Typically, our process looks like this:

  1. Analysis & Consultation
    Where are you today?
    Who are your target audiences?
    Which roles do you play (artist, school, venue, program)?
    Which systems are already in place (newsletter, bookings, CRM)?
  2. Structure & Platform Architecture
    We develop a sitemap and a platform blueprint:
    • Which pages are needed?
    • How do the website, bookings, newsletter, CRM, and shop connect and work together?
    • What belongs where?
  3. Content & Dramaturgy
    Together, we clarify which content appears on the site and at what level of depth —
    and how texts, images, and offerings are arranged in the right sequence.
  4. Design & Implementation
    We design in a calm, clear, and artistically versatile style –
    either on WordPress or in combination with Favori Flow as a platform.
  5. System Integration
    Contact forms, bookings, newsletter sign-ups, and course and shop areas
    are not simply “added on,” but integrated into the overall system.
  6. Ongoing Support & Development
    A good website is not a one-off project,
    but evolves alongside your work.
    We consider updates, new formats, and growth from the very beginning.

Favori Flow: When Website & System Become One

For many artists, schools, and cultural institutions, it is helpful not to run the website and systems across five different platforms.

With Favori Flow, the following can be integrated, among others:

  • Website & Landing Pages
  • Contact Forms & Funnels
  • Bookings, Courses, Programs
  • Community & Membership Areas
  • Newsletters & Email Automations
  • CRM & Contact Management
  • Payment Processing

The question is never:
“Which tool looks the nicest?”
but rather:
“Which solution best reflects your reality and remains manageable in daily use?”

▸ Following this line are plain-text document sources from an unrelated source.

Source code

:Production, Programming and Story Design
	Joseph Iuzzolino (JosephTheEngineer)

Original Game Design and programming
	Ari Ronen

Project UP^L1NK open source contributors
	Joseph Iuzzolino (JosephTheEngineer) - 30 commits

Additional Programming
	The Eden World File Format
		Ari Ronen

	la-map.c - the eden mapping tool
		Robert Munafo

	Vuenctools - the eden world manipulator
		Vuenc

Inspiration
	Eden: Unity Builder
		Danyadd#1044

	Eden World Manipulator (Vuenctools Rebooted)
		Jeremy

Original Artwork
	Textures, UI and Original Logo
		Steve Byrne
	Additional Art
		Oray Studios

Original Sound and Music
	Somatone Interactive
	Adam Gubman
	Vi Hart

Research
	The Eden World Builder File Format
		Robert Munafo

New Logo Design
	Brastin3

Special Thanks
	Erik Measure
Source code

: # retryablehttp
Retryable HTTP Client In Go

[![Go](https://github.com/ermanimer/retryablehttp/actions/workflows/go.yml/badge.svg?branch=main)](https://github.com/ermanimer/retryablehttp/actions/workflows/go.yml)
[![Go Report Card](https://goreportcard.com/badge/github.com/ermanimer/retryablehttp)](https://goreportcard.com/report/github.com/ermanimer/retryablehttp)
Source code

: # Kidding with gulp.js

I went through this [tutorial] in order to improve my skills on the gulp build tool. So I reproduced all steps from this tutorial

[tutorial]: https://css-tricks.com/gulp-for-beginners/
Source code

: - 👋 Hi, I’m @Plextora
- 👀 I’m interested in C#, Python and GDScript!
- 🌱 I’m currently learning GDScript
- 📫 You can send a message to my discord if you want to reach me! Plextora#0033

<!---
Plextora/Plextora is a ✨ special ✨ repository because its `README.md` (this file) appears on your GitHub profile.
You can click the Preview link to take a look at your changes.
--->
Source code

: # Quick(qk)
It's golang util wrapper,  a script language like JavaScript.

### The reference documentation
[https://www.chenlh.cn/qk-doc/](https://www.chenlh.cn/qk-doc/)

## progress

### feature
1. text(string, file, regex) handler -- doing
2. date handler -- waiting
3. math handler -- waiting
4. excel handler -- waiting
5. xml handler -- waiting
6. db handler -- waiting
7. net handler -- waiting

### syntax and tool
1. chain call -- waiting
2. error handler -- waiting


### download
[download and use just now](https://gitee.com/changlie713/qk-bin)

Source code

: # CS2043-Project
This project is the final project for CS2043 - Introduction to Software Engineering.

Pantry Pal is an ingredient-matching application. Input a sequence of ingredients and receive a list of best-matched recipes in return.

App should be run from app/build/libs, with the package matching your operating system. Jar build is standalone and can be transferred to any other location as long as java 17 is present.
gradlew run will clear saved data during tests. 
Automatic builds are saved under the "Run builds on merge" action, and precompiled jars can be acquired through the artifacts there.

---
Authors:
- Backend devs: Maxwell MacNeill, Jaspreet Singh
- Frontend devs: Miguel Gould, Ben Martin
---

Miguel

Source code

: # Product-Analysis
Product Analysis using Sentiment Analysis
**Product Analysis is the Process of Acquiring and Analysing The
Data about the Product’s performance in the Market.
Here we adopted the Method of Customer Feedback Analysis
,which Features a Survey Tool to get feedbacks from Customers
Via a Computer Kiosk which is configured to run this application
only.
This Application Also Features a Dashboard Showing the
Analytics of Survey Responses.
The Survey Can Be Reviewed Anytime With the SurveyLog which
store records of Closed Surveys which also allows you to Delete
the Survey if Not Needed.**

In many cases, a hybrid of:

  • Website as a clear public presence
  • and Flow as the system in the background

is the best solution.

Next Step: Determine Which Website Structure You Truly Need

If you feel that your current website does not truly reflect your work,
or that you are operating on too many separate islands at once (website, bookings, emails, lists, courses, shop),
it can be valuable to step back and take a top-level view of your overall system.

  • Which roles do you play?
  • Which target audiences?
  • Which offerings?
  • Which processes?

And then plan your website not just as a design, but as a platform architecture.